Afghanistan
Un chef de l'opposition exécuté
Ancien héros de la lutte contre l'occupant soviétique, le commandant Abdul Haq a été arrêté puis exécuté par les Taliban dans la nuit de jeudi à vendredi, à proximité de la ville d'Azra, à 35 kilomètres au sud de Kaboul. Une arrestation survenue au terme de deux jours de traque malgré les tentatives américaines pour lui venir en aide.

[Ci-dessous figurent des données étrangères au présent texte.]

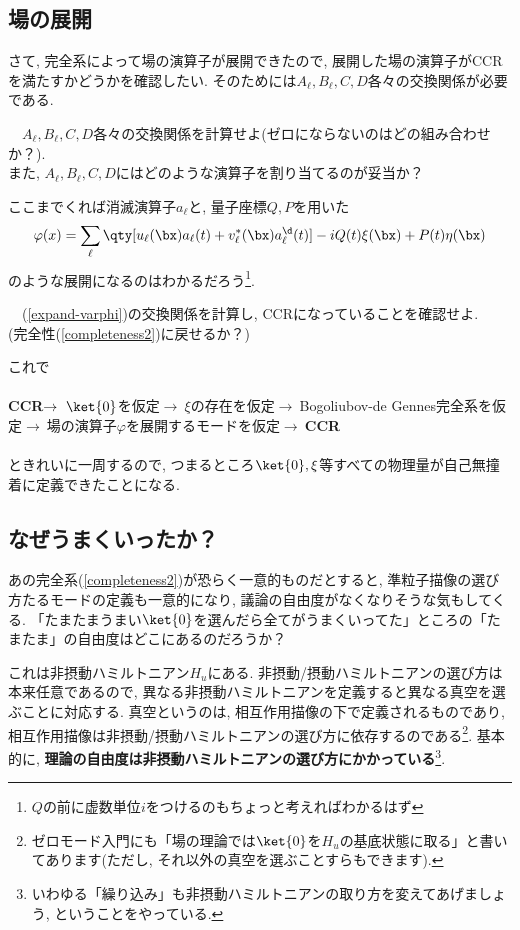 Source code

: \documentclass[10.5pt,a4paper]{jreport}
\begin{document}
\subsection{場の展開}
さて, 完全系によって場の演算子が展開できたので, 展開した場の演算子がCCRを満たすかどうかを確認したい. そのためには$A_\ell, B_\ell, C, D$各々の交換関係が必要である. 
\begin{screen}
  \ \ $A_\ell, B_\ell, C, D$各々の交換関係を計算せよ(ゼロにならないのはどの組み合わせか？). \\
  また, $A_\ell, B_\ell, C, D$にはどのような演算子を割り当てるのが妥当か？
\end{screen}
ここまでくれば消滅演算子$a_\ell$と, 量子座標$Q, P$を用いた
\begin{eqnarray}
  \varphi(x) = \sum_\ell \qty[u_\ell(\bx) a_\ell(t) + v^*_\ell(\bx) a^\d_\ell(t)]  -iQ(t)\xi(\bx) + P(t)\eta(\bx)\label{expand-varphi}
\end{eqnarray}
のような展開になるのはわかるだろう\footnote{$Q$の前に虚数単位$i$をつけるのもちょっと考えればわかるはず}.
\begin{screen}
  \ \ (\ref{expand-varphi})の交換関係を計算し, CCRになっていることを確認せよ. \\
  (完全性(\ref{completeness2})に戻せるか？)
\end{screen}
これで
\\\\
\textbf{CCR}$\rightarrow\ \ket{0}$を仮定$\rightarrow\ \xi$の存在を仮定$\rightarrow\ $Bogoliubov-de Gennes完全系を仮定$\rightarrow\ $場の演算子$\varphi$を展開するモードを仮定$\rightarrow\ $\textbf{CCR}
\\\\
ときれいに一周するので, つまるところ$\ket{0}, \xi$等すべての物理量が自己無撞着に定義できたことになる.
\subsection{なぜうまくいったか？}
あの完全系(\ref{completeness2})が恐らく一意的ものだとすると, 準粒子描像の選び方たるモードの定義も一意的になり, 議論の自由度がなくなりそうな気もしてくる. 「たまたまうまい$\ket{0}$を選んだら全てがうまくいってた」ところの「たまたま」の自由度はどこにあるのだろうか？

これは非摂動ハミルトニアン$H_u$にある. 非摂動/摂動ハミルトニアンの選び方は本来任意であるので, 異なる非摂動ハミルトニアンを定義すると異なる真空を選ぶことに対応する. 真空というのは, 相互作用描像の下で定義されるものであり, 相互作用描像は非摂動/摂動ハミルトニアンの選び方に依存するのである\footnote{ゼロモード入門にも「場の理論では$\ket{0}$を$H_u$の基底状態に取る」と書いてあります(ただし, それ以外の真空を選ぶことすらもできます). }. 基本的に, \textbf{理論の自由度は非摂動ハミルトニアンの選び方にかかっている}\footnote{いわゆる「繰り込み」も非摂動ハミルトニアンの取り方を変えてあげましょう, ということをやっている. }.
\end{document}
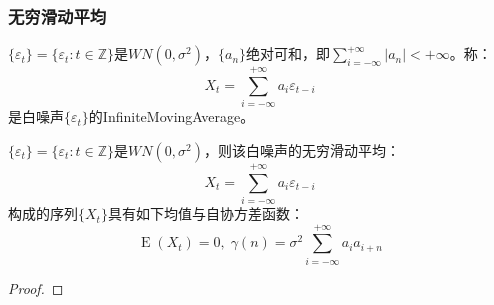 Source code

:\subsubsection{无穷滑动平均}
\begin{definition}
	$\{\varepsilon_t\}=\{\varepsilon_t:t\in\mathbb{Z}\}$是$WN(0,\sigma^2)$，$\{a_n\}$绝对可和，即$\sum\limits_{i=-\infty}^{+\infty}|a_n|<+\infty$。称：
	\begin{equation*}
		X_t=\sum_{i=-\infty}^{+\infty}a_i\varepsilon_{t-i}
	\end{equation*}
	是白噪声$\{\varepsilon_t\}$的\gls{InfiniteMovingAverage}。
\end{definition}
\begin{theorem}
	$\{\varepsilon_t\}=\{\varepsilon_t:t\in\mathbb{Z}\}$是$WN(0,\sigma^2)$，则该白噪声的无穷滑动平均：
	\begin{equation*}
		X_t=\sum_{i=-\infty}^{+\infty}a_i\varepsilon_{t-i}
	\end{equation*}
	构成的序列$\{X_t\}$具有如下均值与自协方差函数：
	\begin{equation*}
		\operatorname{E}(X_t)=0,\;\gamma(n)=\sigma^2\sum_{i=-\infty}^{+\infty}a_ia_{i+n}
	\end{equation*}
\end{theorem}
\begin{proof}
	
\end{proof}
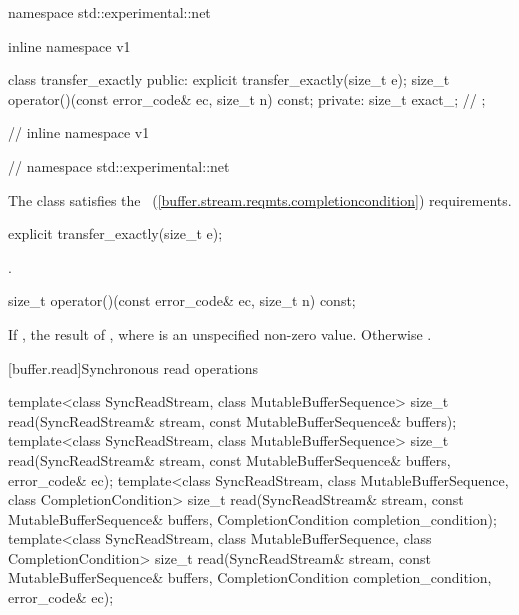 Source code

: \begin{codeblock}
namespace std::experimental::net {
inline namespace v1 {

  class transfer_exactly
  {
  public:
    explicit transfer_exactly(size_t e);
    size_t operator()(const error_code& ec, size_t n) const;
  private:
    size_t exact_; // \expos
  };

} // inline namespace v1
} // namespace std::experimental::net
\end{codeblock}

\pnum
The class  satisfies the ~(\ref{buffer.stream.reqmts.completioncondition}) requirements.

\begin{itemdecl}
explicit transfer_exactly(size_t e);
\end{itemdecl}

\begin{itemdescr}
\pnum
\postconditions {}.
\end{itemdescr}

\begin{itemdecl}
size_t operator()(const error_code& ec, size_t n) const;
\end{itemdecl}

\begin{itemdescr}
\pnum
\returns If , the result of , where  is an unspecified non-zero value. Otherwise .
\end{itemdescr}



[buffer.read]{Synchronous read operations}

%
\begin{itemdecl}
template<class SyncReadStream, class MutableBufferSequence>
  size_t read(SyncReadStream& stream,
              const MutableBufferSequence& buffers);
template<class SyncReadStream, class MutableBufferSequence>
  size_t read(SyncReadStream& stream,
              const MutableBufferSequence& buffers, error_code& ec);
template<class SyncReadStream, class MutableBufferSequence,
  class CompletionCondition>
    size_t read(SyncReadStream& stream,
                const MutableBufferSequence& buffers,
                CompletionCondition completion_condition);
template<class SyncReadStream, class MutableBufferSequence,
  class CompletionCondition>
    size_t read(SyncReadStream& stream,
                const MutableBufferSequence& buffers,
                CompletionCondition completion_condition,
                error_code& ec);
\end{itemdecl}

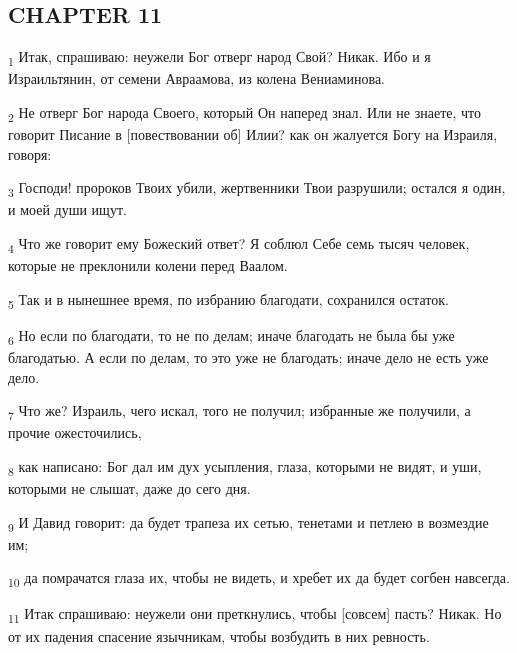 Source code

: \subsection{CHAPTER 11}
\begin{tcolorbox}
\textsubscript{1} Итак, спрашиваю: неужели Бог отверг народ Свой? Никак. Ибо и я Израильтянин, от семени Авраамова, из колена Вениаминова.
\end{tcolorbox}
\begin{tcolorbox}
\textsubscript{2} Не отверг Бог народа Своего, который Он наперед знал. Или не знаете, что говорит Писание в [повествовании об] Илии? как он жалуется Богу на Израиля, говоря:
\end{tcolorbox}
\begin{tcolorbox}
\textsubscript{3} Господи! пророков Твоих убили, жертвенники Твои разрушили; остался я один, и моей души ищут.
\end{tcolorbox}
\begin{tcolorbox}
\textsubscript{4} Что же говорит ему Божеский ответ? Я соблюл Себе семь тысяч человек, которые не преклонили колени перед Ваалом.
\end{tcolorbox}
\begin{tcolorbox}
\textsubscript{5} Так и в нынешнее время, по избранию благодати, сохранился остаток.
\end{tcolorbox}
\begin{tcolorbox}
\textsubscript{6} Но если по благодати, то не по делам; иначе благодать не была бы уже благодатью. А если по делам, то это уже не благодать; иначе дело не есть уже дело.
\end{tcolorbox}
\begin{tcolorbox}
\textsubscript{7} Что же? Израиль, чего искал, того не получил; избранные же получили, а прочие ожесточились,
\end{tcolorbox}
\begin{tcolorbox}
\textsubscript{8} как написано: Бог дал им дух усыпления, глаза, которыми не видят, и уши, которыми не слышат, даже до сего дня.
\end{tcolorbox}
\begin{tcolorbox}
\textsubscript{9} И Давид говорит: да будет трапеза их сетью, тенетами и петлею в возмездие им;
\end{tcolorbox}
\begin{tcolorbox}
\textsubscript{10} да помрачатся глаза их, чтобы не видеть, и хребет их да будет согбен навсегда.
\end{tcolorbox}
\begin{tcolorbox}
\textsubscript{11} Итак спрашиваю: неужели они преткнулись, чтобы [совсем] пасть? Никак. Но от их падения спасение язычникам, чтобы возбудить в них ревность.
\end{tcolorbox}
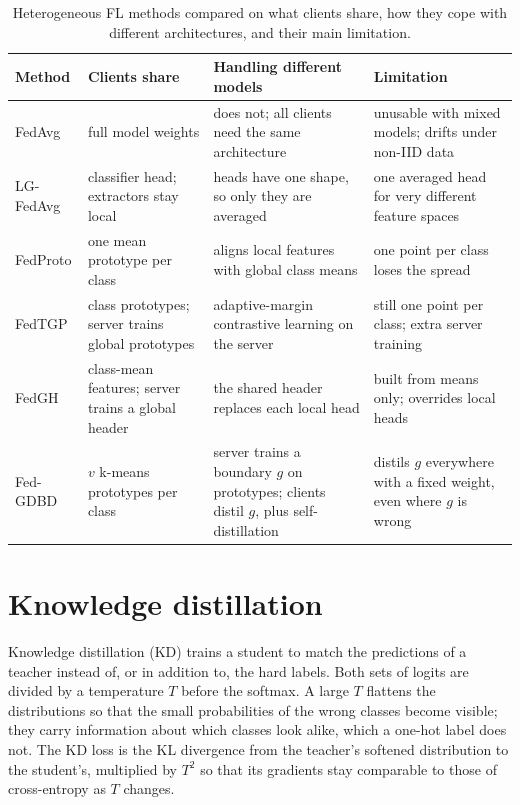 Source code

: \begin{table}[htbp]
\centering
\caption[Heterogeneous FL methods compared]{Heterogeneous FL methods compared on what clients share, how they cope with different architectures, and their main limitation.}
\label{tab:lit}
\small
\renewcommand{\arraystretch}{1.2}
\begin{tabularx}{\textwidth}{>{\raggedright\arraybackslash}p{2.2cm}>{\raggedright\arraybackslash}X>{\raggedright\arraybackslash}X>{\raggedright\arraybackslash}X}
\toprule
Method & Clients share & Handling different models & Limitation \\
\midrule
FedAvg \cite{mcmahan2017fedavg} & full model weights & does not; all clients need the same architecture & unusable with mixed models; drifts under non-IID data \\
LG-FedAvg \cite{liang2020lgfedavg} & classifier head; extractors stay local & heads have one shape, so only they are averaged & one averaged head for very different feature spaces \\
FedProto \cite{tan2022fedproto} & one mean prototype per class & aligns local features with global class means & one point per class loses the spread \\
FedTGP \cite{zhang2024fedtgp} & class prototypes; server trains global prototypes & adaptive-margin contrastive learning on the server & still one point per class; extra server training \\
FedGH \cite{yi2023fedgh} & class-mean features; server trains a global header & the shared header replaces each local head & built from means only; overrides local heads \\
Fed-GDBD \cite{zhang2025gdbd} & $v$ k-means prototypes per class & server trains a boundary $g$ on prototypes; clients distil $g$, plus self-distillation & distils $g$ everywhere with a fixed weight, even where $g$ is wrong \\
\bottomrule
\end{tabularx}
\end{table}

\section{Knowledge distillation}

Knowledge distillation (KD) \cite{hinton2015kd} trains a student to match the predictions of a teacher instead of, or in addition to, the hard labels. Both sets of logits are divided by a temperature $T$ before the softmax. A large $T$ flattens the distributions so that the small probabilities of the wrong classes become visible; they carry information about which classes look alike, which a one-hot label does not. The KD loss is the KL divergence from the teacher's softened distribution to the student's, multiplied by $T^2$ so that its gradients stay comparable to those of cross-entropy as $T$ changes.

De notre envoyé spécial à Islamabad
L'ancien chef de guerre Abdul Haq, âgé de 43 ans, a pourtant résisté jusqu'au bout. Il a appelé les forces américaines à la rescousse grâce à un téléphone satellitaire. Celles-ci ont alors bombardé la région où il se trouvait pour empêcher les Taliban de progresser, puis ont tenté de l'exfiltrer par hélicoptère. Sans succès. Abdul Haq -qui a perdu un pied lors de sa lutte contre l'Armée rouge- a voulu fuir à cheval. Mais il a été rapidement rattrapé par les Taliban. Ces derniers -qui ont qualifié sa capture de victoire majeure- l'ont exécuté immédiatement. Ils n'ont pas jugé bon de l'interroger, voulant probablement faire un exemple et jugeant les documents trouvés sur lui suffisamment probant. A en croire l'agence afghane Islamic Press, Abdul Haq était, en effet, en possession de moyens de communications sophistiqués, de liasses de dollars et de documents prouvant ses liens avec les Etats-Unis. Aucune source indépendante ne permet de confirmer ces dires, et selon son neveu, Mohammed Yousouf, installé dans la ville pakistanaise de Peshawar, Abdul Haq était arrivé en Afghanistan une semaine auparavant pour «une mission de paix».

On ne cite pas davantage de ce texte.